PROBLEM:
From the entries below, copy each line in which the word "tweede" occurs.

[Entries taken from a collection]
▬▬▬

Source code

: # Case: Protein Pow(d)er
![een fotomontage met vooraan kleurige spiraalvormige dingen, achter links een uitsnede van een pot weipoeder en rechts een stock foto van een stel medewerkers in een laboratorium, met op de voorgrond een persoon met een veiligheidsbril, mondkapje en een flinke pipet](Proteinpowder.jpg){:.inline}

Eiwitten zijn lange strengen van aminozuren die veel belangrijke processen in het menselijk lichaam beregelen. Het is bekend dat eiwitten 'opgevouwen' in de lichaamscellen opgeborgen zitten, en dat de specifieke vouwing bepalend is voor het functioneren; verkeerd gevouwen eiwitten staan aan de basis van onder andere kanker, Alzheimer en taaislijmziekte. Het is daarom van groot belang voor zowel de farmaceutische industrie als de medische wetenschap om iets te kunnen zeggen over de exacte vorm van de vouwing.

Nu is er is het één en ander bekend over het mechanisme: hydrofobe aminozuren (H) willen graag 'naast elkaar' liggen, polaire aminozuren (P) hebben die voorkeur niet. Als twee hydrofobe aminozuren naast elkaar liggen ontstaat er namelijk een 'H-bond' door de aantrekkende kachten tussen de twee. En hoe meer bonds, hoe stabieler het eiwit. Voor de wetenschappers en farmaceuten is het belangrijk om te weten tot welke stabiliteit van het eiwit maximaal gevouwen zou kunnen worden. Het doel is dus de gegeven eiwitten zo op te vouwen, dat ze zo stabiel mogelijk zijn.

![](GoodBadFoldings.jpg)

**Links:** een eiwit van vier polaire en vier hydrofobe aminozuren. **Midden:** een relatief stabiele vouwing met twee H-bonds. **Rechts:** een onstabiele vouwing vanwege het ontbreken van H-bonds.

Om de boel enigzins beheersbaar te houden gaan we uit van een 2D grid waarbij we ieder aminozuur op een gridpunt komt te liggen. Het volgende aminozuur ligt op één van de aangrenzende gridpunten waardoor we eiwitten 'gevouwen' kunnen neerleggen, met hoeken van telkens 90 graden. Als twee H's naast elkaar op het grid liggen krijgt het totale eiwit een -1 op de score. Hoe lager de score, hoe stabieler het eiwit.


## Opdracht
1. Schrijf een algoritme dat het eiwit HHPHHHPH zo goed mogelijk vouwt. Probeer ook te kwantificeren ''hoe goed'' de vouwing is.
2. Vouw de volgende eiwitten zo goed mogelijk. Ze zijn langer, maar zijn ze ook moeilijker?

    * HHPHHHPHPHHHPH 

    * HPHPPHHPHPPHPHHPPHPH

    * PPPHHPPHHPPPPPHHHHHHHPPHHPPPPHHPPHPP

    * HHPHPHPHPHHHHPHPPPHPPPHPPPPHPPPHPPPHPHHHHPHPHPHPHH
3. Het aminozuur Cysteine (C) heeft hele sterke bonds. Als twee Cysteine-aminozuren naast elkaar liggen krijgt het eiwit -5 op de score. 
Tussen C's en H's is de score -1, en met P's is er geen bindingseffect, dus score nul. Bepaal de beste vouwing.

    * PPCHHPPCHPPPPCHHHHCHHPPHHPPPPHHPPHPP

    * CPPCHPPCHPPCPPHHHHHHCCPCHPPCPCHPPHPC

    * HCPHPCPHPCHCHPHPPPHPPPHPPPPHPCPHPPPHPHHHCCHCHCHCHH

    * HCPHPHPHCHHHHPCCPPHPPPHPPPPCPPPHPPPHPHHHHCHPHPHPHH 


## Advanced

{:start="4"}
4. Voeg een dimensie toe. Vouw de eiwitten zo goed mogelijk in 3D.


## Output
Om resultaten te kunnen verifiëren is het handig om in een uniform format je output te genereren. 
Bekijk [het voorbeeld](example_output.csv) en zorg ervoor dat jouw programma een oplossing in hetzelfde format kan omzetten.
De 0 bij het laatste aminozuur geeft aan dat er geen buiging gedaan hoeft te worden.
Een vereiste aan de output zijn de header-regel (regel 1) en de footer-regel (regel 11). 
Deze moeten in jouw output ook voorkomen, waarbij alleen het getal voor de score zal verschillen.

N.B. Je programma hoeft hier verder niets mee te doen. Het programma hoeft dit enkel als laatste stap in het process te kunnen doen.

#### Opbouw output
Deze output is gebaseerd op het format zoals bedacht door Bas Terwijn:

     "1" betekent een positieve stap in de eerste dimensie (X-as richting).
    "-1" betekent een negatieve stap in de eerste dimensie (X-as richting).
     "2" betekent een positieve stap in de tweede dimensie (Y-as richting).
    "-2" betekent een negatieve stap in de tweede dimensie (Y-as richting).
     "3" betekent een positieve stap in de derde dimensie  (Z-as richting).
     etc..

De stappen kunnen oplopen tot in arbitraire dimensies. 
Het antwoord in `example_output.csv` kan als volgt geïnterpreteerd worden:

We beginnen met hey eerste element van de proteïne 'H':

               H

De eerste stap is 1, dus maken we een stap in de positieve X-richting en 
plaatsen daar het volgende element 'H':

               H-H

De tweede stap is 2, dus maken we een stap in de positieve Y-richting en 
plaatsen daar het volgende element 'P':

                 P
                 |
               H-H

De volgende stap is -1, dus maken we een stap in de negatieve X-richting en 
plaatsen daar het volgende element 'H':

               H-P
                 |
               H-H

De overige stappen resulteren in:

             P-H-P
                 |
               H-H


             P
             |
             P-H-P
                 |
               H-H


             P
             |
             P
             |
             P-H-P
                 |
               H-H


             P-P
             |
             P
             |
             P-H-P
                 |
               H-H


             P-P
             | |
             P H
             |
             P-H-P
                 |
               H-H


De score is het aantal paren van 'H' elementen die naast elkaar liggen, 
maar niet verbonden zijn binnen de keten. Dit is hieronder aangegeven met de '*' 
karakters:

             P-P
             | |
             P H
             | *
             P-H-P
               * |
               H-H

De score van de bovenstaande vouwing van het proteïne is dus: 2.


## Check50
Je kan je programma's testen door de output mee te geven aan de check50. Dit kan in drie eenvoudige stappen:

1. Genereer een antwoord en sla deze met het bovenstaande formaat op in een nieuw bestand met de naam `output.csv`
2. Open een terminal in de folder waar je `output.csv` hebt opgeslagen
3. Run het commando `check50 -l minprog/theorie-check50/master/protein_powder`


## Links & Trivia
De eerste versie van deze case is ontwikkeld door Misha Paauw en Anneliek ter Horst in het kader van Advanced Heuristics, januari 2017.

▬▬▬

TASK OUTPUT:
     "2" betekent een positieve stap in de tweede dimensie (Y-as richting).
    "-2" betekent een negatieve stap in de tweede dimensie (Y-as richting).
De tweede stap is 2, dus maken we een stap in de positieve Y-richting en 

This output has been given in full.